(Records for processing)
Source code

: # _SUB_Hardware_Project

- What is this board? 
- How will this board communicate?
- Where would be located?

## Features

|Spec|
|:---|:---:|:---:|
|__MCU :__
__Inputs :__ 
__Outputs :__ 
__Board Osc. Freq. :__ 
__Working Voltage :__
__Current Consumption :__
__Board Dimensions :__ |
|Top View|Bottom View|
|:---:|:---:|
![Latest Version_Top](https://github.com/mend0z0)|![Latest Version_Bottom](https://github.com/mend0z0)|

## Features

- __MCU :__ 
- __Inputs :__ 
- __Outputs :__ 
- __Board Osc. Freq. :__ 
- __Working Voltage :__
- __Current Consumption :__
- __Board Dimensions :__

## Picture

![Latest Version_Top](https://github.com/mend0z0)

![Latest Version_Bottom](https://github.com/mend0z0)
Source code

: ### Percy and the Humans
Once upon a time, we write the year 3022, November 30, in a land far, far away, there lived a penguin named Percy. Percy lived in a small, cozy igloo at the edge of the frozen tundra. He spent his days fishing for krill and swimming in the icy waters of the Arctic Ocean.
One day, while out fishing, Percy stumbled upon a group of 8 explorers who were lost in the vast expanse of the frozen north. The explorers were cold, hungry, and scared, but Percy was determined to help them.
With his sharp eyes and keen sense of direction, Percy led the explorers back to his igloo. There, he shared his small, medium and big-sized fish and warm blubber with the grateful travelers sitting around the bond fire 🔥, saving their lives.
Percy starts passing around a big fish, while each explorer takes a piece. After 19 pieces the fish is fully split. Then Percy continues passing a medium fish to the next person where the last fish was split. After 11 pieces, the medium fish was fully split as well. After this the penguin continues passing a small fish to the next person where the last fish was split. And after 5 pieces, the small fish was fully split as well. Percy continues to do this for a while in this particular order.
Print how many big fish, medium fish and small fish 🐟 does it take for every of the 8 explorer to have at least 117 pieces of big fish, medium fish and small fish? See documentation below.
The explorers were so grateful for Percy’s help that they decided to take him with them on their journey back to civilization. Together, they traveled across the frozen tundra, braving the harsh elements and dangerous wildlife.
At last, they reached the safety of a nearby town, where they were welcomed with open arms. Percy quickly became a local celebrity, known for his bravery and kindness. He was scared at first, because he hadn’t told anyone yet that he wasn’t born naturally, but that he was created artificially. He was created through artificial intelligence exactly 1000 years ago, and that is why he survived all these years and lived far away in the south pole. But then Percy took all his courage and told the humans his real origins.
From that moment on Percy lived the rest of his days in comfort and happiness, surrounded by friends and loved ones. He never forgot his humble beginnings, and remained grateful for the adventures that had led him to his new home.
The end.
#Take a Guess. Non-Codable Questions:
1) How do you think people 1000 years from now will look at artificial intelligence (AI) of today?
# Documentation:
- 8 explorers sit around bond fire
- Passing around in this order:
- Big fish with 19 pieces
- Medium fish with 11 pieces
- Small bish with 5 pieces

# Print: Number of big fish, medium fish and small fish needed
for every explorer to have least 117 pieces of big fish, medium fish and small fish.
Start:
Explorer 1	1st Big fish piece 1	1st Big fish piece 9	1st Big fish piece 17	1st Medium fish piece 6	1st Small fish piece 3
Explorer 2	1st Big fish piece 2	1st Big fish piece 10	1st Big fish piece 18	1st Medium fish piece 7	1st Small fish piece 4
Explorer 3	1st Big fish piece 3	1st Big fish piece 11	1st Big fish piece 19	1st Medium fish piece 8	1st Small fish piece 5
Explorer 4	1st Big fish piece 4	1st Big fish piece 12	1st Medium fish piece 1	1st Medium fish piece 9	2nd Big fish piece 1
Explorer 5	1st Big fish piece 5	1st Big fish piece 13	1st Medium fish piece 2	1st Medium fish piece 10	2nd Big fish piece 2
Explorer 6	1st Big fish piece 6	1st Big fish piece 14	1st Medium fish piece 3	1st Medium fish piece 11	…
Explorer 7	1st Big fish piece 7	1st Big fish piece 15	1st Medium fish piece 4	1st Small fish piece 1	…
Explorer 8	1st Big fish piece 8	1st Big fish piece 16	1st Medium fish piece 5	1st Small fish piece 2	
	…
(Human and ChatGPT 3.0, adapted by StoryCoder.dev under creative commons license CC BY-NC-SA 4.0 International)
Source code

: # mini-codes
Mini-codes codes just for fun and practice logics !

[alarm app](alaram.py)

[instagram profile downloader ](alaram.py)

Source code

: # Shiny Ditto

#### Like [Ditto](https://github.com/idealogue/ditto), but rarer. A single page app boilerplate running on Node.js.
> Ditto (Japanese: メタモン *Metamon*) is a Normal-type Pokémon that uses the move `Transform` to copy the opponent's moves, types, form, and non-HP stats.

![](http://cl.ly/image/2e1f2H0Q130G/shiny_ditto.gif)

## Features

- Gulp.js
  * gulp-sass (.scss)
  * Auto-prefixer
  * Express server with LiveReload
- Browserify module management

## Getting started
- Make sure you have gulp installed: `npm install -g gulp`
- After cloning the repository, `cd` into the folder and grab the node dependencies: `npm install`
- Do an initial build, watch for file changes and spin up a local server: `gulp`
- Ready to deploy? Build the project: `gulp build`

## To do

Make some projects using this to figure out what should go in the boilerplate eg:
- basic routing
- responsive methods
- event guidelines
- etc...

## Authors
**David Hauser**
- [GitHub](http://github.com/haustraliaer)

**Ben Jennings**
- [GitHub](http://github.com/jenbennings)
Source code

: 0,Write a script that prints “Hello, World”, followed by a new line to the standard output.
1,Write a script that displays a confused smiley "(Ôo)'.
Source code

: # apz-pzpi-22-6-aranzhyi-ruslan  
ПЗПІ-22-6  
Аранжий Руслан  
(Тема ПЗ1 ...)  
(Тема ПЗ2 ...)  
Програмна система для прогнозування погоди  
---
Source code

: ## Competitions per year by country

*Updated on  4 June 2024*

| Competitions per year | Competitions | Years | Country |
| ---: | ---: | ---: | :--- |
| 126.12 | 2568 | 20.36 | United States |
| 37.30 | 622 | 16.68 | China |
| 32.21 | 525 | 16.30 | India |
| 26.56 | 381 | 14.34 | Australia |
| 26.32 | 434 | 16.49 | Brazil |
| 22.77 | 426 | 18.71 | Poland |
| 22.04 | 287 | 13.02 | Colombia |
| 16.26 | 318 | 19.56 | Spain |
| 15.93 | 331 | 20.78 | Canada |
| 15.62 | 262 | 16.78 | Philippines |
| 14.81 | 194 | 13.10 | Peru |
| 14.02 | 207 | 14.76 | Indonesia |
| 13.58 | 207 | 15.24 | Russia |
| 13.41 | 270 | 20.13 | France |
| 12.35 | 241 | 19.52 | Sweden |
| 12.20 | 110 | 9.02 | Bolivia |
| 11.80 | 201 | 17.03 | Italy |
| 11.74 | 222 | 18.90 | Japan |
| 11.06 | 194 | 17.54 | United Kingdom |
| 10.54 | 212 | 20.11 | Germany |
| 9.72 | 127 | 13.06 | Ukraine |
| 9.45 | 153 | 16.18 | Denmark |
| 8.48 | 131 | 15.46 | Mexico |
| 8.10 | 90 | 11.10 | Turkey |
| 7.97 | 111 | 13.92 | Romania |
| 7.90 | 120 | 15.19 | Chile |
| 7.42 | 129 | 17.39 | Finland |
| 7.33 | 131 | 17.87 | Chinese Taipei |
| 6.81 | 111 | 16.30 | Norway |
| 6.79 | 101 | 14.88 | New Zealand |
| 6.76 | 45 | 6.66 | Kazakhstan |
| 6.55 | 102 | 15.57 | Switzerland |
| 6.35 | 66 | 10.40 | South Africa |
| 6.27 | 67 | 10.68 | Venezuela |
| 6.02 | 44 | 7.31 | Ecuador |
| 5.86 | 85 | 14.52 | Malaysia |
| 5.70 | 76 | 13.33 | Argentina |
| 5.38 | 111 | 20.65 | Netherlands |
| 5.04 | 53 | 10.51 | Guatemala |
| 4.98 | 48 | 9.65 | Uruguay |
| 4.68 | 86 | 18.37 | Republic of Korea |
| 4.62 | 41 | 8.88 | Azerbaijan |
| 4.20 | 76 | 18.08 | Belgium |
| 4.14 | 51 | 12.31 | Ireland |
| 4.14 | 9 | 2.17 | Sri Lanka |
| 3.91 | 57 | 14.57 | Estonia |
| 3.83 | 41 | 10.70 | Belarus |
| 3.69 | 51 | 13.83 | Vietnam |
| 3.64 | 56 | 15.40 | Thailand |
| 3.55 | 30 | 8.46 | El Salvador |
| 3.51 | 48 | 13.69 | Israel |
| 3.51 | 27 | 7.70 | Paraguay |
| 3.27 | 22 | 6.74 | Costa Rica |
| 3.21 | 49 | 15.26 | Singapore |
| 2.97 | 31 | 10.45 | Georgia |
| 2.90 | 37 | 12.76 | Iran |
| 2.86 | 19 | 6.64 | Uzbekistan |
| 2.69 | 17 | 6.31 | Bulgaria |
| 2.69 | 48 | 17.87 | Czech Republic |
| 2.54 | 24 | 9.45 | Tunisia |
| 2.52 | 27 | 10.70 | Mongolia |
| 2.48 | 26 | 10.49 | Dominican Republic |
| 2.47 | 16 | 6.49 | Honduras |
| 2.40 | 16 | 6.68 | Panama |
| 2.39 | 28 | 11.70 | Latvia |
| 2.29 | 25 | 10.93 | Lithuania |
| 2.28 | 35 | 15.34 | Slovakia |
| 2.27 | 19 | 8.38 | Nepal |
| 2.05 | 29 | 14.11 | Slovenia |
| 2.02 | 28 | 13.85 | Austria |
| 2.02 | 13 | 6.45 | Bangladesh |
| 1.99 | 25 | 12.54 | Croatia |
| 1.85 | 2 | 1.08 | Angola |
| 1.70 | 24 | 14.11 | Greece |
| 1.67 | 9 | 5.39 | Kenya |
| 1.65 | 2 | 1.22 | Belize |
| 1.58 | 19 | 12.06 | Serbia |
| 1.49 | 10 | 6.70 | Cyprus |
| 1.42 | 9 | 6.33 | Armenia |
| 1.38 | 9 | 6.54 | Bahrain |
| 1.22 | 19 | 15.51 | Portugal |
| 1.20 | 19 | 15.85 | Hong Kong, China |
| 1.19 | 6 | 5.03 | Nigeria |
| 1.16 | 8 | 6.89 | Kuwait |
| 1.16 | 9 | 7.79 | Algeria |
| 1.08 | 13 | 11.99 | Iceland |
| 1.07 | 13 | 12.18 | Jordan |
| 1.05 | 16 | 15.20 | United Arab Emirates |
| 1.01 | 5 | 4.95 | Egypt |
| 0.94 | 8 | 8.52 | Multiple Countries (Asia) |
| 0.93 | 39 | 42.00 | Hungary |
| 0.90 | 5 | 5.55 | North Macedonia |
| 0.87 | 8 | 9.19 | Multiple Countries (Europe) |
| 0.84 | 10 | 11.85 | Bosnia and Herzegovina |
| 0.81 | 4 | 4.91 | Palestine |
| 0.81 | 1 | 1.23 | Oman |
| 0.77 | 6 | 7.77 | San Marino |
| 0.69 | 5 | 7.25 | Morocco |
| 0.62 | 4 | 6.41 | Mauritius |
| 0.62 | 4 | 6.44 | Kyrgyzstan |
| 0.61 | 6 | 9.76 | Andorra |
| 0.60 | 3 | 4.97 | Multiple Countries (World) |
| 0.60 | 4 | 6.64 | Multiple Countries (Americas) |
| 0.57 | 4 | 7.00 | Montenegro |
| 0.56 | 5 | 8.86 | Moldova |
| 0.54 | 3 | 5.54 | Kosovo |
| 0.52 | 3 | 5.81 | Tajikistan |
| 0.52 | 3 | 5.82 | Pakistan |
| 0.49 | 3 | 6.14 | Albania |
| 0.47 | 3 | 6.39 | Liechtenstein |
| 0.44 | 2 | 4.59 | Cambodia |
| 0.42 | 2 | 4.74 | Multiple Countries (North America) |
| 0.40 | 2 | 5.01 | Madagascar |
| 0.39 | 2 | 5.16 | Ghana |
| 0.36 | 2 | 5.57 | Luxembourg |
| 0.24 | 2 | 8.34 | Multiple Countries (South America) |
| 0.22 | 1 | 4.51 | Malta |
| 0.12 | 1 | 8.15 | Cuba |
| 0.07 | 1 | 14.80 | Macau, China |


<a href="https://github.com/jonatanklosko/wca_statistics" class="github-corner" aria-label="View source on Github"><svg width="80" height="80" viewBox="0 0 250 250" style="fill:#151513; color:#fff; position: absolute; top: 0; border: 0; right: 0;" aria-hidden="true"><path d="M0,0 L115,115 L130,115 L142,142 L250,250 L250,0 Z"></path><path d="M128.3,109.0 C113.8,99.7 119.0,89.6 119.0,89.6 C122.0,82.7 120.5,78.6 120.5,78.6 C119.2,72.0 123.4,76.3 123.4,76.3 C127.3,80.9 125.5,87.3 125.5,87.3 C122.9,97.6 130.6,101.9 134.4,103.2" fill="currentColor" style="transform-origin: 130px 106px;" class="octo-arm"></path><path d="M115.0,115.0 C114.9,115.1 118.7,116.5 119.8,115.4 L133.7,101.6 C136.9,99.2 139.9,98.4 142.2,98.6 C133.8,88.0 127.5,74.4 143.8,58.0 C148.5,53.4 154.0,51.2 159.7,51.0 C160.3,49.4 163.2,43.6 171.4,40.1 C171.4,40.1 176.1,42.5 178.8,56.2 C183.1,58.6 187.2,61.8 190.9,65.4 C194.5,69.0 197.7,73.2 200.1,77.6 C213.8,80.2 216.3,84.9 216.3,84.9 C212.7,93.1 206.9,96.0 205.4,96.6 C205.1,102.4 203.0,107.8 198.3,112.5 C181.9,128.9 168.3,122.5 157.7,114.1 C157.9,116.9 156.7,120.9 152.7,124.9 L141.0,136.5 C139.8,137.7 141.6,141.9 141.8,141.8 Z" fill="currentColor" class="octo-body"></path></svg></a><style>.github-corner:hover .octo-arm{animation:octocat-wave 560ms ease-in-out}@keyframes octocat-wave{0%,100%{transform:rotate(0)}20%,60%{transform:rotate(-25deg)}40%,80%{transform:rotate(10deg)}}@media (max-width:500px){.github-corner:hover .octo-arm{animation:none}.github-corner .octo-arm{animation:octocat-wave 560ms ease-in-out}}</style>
(End Records for processing)
◆ What is being asked ◆
Your answer should be every line above that contains the word "fishing".

◆ Response for this exercise ◆
Once upon a time, we write the year 3022, November 30, in a land far, far away, there lived a penguin named Percy. Percy lived in a small, cozy igloo at the edge of the frozen tundra. He spent his days fishing for krill and swimming in the icy waters of the Arctic Ocean.
One day, while out fishing, Percy stumbled upon a group of 8 explorers who were lost in the vast expanse of the frozen north. The explorers were cold, hungry, and scared, but Percy was determined to help them.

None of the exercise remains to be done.